• [YOUR TASK]: What lines of the data hold the string "destinations"? Pull each one out.

• [TASK INPUTS]:
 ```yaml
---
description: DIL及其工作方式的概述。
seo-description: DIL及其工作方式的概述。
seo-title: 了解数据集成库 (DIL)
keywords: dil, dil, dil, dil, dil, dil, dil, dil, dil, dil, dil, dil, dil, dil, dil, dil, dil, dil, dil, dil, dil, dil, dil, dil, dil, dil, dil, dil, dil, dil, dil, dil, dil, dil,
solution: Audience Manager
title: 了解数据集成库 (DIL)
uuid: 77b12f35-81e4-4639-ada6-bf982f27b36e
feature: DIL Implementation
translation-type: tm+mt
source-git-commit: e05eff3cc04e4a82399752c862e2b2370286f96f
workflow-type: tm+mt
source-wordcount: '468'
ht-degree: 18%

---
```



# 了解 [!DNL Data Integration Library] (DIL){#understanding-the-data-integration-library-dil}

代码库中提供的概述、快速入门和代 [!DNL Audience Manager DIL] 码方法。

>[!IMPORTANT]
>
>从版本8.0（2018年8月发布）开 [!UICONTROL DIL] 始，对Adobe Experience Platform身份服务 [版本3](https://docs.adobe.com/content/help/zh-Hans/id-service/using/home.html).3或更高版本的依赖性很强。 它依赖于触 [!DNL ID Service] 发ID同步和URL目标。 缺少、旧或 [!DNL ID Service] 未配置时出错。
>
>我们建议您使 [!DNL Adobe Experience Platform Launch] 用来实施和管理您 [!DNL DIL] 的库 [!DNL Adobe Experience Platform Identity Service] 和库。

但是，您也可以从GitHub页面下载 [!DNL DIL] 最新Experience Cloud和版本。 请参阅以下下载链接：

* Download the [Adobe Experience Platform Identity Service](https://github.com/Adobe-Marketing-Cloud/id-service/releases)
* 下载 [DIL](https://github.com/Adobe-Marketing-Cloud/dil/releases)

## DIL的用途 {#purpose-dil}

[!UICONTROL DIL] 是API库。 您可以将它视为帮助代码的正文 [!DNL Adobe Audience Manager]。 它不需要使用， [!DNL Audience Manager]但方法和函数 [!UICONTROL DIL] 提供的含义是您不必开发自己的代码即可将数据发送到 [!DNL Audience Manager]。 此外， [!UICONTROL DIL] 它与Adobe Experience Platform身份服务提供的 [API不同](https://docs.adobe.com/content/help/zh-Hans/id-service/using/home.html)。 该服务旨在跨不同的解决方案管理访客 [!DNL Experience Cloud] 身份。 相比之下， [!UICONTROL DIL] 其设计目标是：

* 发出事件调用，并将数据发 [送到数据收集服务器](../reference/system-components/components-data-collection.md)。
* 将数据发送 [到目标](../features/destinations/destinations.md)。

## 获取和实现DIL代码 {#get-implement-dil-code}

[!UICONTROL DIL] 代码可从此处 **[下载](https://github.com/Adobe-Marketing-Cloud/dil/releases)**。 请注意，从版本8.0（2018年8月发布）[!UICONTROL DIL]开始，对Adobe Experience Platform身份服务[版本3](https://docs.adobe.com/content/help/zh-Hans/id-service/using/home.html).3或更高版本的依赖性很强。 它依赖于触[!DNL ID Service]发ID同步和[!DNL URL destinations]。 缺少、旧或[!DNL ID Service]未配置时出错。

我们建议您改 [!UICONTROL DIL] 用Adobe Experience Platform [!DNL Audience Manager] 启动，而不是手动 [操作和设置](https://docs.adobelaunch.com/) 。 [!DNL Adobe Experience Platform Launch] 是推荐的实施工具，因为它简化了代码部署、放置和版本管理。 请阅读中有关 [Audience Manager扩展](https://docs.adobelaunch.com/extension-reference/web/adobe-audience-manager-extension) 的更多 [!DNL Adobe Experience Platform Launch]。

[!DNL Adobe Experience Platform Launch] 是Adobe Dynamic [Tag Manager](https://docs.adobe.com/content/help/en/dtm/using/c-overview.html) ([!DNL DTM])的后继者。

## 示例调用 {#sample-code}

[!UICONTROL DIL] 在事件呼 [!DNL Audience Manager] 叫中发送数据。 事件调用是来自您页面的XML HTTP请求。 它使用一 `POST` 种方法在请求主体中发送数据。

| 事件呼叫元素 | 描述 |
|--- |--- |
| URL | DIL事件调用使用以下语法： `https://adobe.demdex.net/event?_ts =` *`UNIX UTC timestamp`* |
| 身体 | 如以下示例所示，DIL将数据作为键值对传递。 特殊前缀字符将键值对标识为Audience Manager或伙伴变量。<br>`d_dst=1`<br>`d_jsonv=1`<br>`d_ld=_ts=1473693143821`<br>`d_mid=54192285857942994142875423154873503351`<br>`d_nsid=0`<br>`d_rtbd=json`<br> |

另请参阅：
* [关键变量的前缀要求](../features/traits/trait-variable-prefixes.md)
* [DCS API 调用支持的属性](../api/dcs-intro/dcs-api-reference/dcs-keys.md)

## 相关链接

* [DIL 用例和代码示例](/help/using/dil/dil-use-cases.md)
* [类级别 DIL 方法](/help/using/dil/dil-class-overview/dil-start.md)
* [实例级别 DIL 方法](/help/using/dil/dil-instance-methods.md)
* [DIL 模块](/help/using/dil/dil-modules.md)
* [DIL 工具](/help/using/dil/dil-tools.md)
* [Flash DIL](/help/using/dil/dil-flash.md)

• [SOLUTION]:
* 将数据发送 [到目标](../features/destinations/destinations.md)。
[!UICONTROL DIL] 代码可从此处 **[下载](https://github.com/Adobe-Marketing-Cloud/dil/releases)**。 请注意，从版本8.0（2018年8月发布）[!UICONTROL DIL]开始，对Adobe Experience Platform身份服务[版本3](https://docs.adobe.com/content/help/zh-Hans/id-service/using/home.html).3或更高版本的依赖性很强。 它依赖于触[!DNL ID Service]发ID同步和[!DNL URL destinations]。 缺少、旧或[!DNL ID Service]未配置时出错。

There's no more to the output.